SWには、くわしくないが、かえりみてローグワンはたしかに傑作だった。と思う。
外伝だったこともあるのだろうが、話がとても簡潔だった。

デススターの設計図を奪取する──ただそれだけのために、よろこんで命を投げ出すレジスタンスたちだった。目的を果たしてかれらは全滅をするのだ。
明快な理念、明快な善悪、明快な崇高さ。
物語が混濁してくる近作とくらべて、とてもSWらしかった。

ところでローグワンで、もっとも、心躍ったのはドニーイェンの登場シーンではなかっただろうか。
白濁した目は見えず、感覚は音と気配だけ。武器は棍棒だけである。ストームトルーパーたちがブラスターで撃ってくるのに、俊敏にかわし、立ちまわり、ほんろうする。ものすごいかっこよさ。

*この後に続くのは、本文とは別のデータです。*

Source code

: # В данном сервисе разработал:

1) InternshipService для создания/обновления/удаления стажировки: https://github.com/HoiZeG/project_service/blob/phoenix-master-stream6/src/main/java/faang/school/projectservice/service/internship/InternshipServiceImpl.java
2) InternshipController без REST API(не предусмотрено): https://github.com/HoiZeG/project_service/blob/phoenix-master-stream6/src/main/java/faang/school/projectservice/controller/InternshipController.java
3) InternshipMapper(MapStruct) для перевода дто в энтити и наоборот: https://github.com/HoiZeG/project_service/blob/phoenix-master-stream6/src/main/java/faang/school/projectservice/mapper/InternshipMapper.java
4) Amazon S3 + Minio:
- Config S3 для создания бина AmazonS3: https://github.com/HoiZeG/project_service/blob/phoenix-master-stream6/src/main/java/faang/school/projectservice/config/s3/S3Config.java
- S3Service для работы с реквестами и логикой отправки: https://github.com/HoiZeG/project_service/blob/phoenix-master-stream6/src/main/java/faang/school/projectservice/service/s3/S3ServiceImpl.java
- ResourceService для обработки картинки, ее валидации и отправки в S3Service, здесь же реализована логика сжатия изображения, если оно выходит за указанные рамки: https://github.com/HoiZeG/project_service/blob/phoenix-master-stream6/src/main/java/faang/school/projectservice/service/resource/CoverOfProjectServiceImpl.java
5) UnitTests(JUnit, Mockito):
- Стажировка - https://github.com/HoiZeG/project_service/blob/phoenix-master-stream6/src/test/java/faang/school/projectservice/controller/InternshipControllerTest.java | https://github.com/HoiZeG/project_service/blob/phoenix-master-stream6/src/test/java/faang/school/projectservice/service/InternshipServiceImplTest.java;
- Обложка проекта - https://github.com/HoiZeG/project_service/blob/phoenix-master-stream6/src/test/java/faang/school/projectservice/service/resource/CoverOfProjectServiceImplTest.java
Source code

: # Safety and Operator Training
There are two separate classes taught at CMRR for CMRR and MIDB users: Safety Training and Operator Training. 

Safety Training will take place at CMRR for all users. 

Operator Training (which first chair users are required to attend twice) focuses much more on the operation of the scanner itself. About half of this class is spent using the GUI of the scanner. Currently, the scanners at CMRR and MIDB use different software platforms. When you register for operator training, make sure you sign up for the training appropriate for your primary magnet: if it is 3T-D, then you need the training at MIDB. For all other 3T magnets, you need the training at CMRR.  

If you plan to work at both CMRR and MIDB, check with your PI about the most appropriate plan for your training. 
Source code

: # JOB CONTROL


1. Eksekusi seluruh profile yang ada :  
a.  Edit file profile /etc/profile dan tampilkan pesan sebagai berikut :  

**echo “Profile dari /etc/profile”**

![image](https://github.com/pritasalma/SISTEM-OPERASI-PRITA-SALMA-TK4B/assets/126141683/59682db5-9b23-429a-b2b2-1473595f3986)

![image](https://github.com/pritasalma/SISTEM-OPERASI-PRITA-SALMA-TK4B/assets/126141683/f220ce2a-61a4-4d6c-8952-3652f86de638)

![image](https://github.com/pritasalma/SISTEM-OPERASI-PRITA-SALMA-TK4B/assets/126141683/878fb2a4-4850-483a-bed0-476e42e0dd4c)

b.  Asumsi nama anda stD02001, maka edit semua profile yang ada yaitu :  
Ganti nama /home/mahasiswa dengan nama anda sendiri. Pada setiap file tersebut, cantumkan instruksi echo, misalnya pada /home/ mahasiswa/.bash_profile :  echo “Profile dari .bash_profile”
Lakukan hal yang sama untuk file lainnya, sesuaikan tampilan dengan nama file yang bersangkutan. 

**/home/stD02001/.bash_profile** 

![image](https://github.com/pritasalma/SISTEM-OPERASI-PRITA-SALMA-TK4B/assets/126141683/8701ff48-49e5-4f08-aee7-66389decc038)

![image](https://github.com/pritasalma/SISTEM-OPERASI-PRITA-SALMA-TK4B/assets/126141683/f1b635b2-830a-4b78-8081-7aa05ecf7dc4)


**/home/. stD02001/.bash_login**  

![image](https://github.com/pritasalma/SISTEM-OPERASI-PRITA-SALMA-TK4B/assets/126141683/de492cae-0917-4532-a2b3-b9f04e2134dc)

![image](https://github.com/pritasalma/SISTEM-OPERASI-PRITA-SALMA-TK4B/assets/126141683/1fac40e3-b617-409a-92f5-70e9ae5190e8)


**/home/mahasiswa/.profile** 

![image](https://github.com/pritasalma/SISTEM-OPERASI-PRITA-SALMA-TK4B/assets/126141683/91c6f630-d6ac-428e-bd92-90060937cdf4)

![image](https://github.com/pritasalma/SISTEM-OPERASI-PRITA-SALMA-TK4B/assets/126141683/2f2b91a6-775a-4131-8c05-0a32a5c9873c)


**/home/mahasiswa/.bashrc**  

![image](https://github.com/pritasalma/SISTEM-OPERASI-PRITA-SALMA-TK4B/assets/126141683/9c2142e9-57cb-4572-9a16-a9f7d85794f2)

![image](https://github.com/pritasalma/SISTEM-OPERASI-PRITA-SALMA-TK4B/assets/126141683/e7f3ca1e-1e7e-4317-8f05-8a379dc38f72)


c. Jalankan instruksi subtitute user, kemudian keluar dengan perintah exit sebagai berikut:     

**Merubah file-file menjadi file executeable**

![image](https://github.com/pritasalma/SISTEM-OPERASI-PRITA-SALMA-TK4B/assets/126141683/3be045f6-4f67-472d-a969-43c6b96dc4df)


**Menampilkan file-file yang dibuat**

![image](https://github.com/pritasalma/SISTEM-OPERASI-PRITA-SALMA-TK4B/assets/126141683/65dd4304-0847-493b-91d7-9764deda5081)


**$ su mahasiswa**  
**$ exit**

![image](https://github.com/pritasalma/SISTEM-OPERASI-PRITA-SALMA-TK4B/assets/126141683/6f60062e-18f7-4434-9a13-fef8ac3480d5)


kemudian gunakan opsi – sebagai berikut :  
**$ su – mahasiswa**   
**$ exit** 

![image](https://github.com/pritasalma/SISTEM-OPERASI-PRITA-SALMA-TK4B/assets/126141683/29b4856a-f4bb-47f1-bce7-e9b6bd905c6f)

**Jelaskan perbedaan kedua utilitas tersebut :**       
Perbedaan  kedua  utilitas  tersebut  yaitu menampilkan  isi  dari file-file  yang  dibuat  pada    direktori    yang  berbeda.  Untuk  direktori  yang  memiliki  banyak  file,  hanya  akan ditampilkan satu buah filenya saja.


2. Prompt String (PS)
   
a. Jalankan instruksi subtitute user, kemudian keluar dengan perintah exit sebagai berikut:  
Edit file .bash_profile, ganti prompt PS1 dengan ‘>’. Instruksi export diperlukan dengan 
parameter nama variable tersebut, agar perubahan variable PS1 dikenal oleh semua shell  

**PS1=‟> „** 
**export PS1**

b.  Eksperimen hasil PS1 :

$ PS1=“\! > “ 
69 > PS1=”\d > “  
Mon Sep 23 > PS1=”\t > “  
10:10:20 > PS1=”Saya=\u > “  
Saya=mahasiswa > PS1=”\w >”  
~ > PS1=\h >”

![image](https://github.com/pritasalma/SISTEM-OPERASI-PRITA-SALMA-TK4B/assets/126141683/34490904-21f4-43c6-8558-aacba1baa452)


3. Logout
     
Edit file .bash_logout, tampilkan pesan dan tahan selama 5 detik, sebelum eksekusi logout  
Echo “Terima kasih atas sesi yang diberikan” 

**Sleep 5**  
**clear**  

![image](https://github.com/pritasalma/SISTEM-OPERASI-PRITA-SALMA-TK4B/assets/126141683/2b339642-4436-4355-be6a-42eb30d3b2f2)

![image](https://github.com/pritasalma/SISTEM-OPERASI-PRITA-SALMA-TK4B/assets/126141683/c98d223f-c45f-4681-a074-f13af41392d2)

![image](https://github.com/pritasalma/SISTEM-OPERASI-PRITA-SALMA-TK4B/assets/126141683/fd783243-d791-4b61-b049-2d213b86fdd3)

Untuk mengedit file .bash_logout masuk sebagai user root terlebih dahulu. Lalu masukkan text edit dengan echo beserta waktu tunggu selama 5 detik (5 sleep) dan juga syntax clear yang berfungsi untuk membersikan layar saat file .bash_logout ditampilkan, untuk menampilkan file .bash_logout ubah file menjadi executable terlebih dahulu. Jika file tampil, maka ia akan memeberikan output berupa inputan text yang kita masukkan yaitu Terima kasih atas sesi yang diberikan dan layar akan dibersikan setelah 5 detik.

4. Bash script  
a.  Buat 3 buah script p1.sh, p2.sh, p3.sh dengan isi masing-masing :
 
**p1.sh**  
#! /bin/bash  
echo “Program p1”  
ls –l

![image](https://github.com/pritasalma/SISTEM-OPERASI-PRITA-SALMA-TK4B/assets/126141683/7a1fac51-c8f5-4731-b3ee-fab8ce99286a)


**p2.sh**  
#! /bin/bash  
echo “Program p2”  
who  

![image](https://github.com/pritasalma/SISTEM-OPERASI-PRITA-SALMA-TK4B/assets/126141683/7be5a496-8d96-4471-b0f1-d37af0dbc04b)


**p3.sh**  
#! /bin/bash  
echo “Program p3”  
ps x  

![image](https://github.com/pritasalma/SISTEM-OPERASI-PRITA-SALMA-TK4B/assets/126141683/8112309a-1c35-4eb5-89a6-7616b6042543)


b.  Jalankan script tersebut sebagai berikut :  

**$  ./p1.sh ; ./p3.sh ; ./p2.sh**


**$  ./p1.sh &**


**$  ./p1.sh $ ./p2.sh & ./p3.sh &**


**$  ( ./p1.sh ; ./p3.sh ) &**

かれはジェダイではなく、あるのは鍛練した心身とフォースの加護だけだった。
相棒は、対照的にがっつり武装している姜文。
「ジェダイはもういないぜ、こんなファンタジーな野郎くらいさ」
華流スターどうしのコンビが、いじりあいながらも、相手を思い遣っていた。

ローグワンがどうしようもなく傑出してしまったのは、いっしょに戦ってきた同志との悲痛が介入するからでもあった。
ジンアーソとキャシアン。
チアルートとベイズ。
銃撃のなか、われはフォースとともにありと唱えながらシールドゲイトを解除し息絶える。対価に命をともなうのがローグワンの崇高さだった。

ラストシークエンスなんか文字通りの手渡し。
ベイダー卿がみずから迫ってくるところを、かんぜんにバケツリレーをやって、めでたくレイアに届くまで、興奮のるつぼだった。
厖大な犠牲をはらって、たしかに届けられたのは希望だと感じられた。

思えば、ローグワンは、それがSWであるなしにかかわらず、狂おしいほどエピックな映画的高揚に充ちていた。